A new rule published by the DEA today led many in the cannabis industry to assume the worst – that the agency had decided to crack down on hemp-derived CBD.
Take a deep breath. This is likely not the case.
What the rule actually does is create a new Administration Controlled Substances Code Number for cannabis extracts – concentrates such as shatter, wax or rosin. This is an administrative measure, not an enforcement action; and while an initial reading of the publication might make it seem like an attack on hemp-derived CBD, the rule mentions neither “hemp” nor “CBD” in either the proposed or final rule.
Eric Steenstra, executive director of the Hemp Industries Association, indicated that although his legal team is reviewing the document, “this isn’t how [the DEA] goes about scheduling a substance.”
“If you look at it, it’s all about marijuana extracts and my take on it is that they probably have come across a lot more extracts over the last few years…and they keep track of this stuff,” he explained in an interview with Ganjapreneur. “This is a tracking thing.”
The DEA has codes for everything on the schedule list and, until this rule, the agency was classifying all cannabis products – flower, concentrates, edibles – under one code. The new rule provides a new code – 7350 – for the classification of cannabis extracts.
Steenstra says that a lot of the “hubbub” over this rule is due to the DEA’s response to a question about whether the code applies to CBD. That answer just repeats the opinion of the DEA that CBD derived from a plant containing more than 0.3 percent THC is a controlled substance. However, Steenstra says that most of the hemp grown in the U.S. is produced under Section 7606 of the Farm Bill, which explicitly draws a distinction between marijuana and hemp.
“I don’t think this is a huge change in the law or anything like that,” he said. “I’m not so sure it’s as big a deal as it’s been made out to be.”
Joy Beckerman, an activist and civil litigation paralegal, says that the DEA considers all CBD products, regardless of the THC content of its source, Schedule 1 substances and points to DEA Form 225 as evidence. On page three of that registration form cannabidiol is listed – a change made in April, 2012, long before the either the rule proposal or finalization.

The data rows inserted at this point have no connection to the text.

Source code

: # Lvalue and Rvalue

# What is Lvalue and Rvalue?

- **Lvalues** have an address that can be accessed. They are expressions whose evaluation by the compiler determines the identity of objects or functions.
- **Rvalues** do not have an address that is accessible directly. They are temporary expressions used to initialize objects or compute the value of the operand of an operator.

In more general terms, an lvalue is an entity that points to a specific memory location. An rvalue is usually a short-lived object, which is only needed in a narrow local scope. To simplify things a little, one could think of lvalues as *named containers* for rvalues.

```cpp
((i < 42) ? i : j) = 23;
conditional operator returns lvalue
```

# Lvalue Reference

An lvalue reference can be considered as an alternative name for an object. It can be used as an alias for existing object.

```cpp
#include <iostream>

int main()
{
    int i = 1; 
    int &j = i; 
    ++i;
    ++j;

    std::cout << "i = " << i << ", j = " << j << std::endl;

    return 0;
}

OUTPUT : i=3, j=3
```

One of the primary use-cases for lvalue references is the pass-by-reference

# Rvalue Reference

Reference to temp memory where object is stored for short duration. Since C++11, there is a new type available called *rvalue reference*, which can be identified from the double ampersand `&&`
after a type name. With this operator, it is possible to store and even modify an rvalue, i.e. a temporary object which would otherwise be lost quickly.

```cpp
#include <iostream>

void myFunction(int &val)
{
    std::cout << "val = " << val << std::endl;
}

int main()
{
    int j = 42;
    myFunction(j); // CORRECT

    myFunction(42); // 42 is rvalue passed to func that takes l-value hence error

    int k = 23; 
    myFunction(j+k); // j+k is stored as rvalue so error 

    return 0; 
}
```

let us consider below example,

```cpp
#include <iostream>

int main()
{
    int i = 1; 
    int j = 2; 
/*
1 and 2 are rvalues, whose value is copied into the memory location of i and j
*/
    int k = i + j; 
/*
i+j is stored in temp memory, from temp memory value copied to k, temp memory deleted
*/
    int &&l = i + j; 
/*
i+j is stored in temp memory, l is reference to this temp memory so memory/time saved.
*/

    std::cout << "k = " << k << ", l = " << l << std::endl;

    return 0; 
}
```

“The DEA has always – has never not – considered cannabidiol to be a Schedule One drug,” she explained. “This is not shocking, I knew this was coming. Now that the DEA has finalized this July 5, 2011 proposed rule, we have lost an available argument, whereas we’ve been able to say until December 7, 2016 that the rule had never been adopted or finalized. ”
According to the “Regulatory Flexibility Act” section of the publication, in which the DEA would have to explain the economic impacts of the new rule, the agency determines that “it will not have a significant economic impact on a substantial number of small entities.” If the rule were to, in some way, outlaw hemp-derived CBD production, the business entities impacted would need to be divulged in this section – and there would clearly be an economic impact in every state with medical cannabis laws, not to mention for every industrial hemp producer in the U.S.
Basically, CBD oil derived from plants that contain higher than 0.3 percent not grown under Section 7606 will be tracked and classified by the DEA using the same code as concentrates that are high in THC. Researchers who are studying, or planning to study, CBD will have to use this new code if their product is derived from a plant that contains more THC than allowed under the Farm Bill.
According to Alli Cloyd, assistant director of the National Hemp Association, the organization is doing its diligence by looking over the publication with counsel, but said in an email that they aren’t “too worried…considering the federal definition of marijuana makes CBD legal.”
Cloyd said the NHA has been in contact with counsel from Kentucky Sen. Mitch McConnell’s office – a powerful ally to the hemp industry – who indicated that the Republican would “be calling the DEA this week to get their official opinion on its impact.”
In 2001, the DEA clarified its rules, explicitly permitting the use of hemp-derived products that do not cause THC to enter the body. The FDA considers CBD derived from industrial hemp to be a dietary supplement.
Beckerman says the CBD industry should consider suing the DEA over the rule “to really hold their feet to the fire,” saying that the only reason the DEA hasn’t come after CBD companies is because “it would cost them a bazillion dollars in legal arguments.”
“It’s defensible. Is it legal? Of course not,” she argues. “There are so many layers to the legal arguments that they don’t want to get involved in them.”